[Dataset excerpts]

*** Block opens ***

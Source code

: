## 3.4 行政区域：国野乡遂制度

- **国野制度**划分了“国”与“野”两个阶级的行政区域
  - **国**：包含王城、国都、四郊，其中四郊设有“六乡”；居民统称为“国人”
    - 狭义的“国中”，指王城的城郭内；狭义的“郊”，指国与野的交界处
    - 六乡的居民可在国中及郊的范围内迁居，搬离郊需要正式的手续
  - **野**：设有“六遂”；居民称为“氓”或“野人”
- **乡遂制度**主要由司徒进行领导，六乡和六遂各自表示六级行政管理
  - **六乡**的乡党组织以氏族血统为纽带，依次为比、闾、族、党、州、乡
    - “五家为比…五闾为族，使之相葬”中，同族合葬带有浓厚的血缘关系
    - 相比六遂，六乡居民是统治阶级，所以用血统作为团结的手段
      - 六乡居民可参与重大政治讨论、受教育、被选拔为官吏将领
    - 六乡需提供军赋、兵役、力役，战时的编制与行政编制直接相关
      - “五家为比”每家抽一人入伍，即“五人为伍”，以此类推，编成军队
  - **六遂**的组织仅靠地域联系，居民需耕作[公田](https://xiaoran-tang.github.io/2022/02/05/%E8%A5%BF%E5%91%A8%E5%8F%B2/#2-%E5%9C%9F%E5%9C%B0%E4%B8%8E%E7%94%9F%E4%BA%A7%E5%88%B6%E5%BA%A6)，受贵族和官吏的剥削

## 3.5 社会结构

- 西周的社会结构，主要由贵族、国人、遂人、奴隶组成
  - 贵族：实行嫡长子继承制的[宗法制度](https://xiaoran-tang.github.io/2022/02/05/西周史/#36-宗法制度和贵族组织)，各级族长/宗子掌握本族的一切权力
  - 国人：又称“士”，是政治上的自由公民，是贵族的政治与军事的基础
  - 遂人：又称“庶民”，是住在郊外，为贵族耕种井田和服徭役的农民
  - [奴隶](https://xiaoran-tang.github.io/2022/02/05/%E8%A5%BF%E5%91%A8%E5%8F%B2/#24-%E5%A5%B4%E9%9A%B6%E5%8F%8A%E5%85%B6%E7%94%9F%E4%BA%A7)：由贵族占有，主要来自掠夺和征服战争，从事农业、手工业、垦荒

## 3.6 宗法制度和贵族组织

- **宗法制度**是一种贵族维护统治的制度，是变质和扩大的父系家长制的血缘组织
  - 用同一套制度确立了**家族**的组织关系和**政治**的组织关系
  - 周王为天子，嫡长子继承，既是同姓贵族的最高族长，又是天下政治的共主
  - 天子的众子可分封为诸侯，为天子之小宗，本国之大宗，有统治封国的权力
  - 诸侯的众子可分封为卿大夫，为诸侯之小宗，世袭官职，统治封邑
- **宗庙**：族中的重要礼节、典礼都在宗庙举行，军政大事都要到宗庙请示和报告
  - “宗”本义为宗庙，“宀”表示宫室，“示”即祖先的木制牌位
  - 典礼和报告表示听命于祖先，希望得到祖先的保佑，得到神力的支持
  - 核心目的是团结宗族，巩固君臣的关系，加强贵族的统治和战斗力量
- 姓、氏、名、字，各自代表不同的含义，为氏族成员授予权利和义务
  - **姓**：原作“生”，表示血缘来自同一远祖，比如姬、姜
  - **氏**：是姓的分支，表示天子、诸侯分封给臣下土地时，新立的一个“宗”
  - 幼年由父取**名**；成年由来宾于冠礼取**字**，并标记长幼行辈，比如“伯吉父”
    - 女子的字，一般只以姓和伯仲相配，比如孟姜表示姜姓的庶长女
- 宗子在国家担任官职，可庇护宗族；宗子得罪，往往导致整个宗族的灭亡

*** Block closes ***

## Your objective
If a line in the entries above has the word "五家为比", copy it.

## Output for this exercise
    - “五家为比…五闾为族，使之相葬”中，同族合葬带有浓厚的血缘关系
      - “五家为比”每家抽一人入伍，即“五人为伍”，以此类推，编成军队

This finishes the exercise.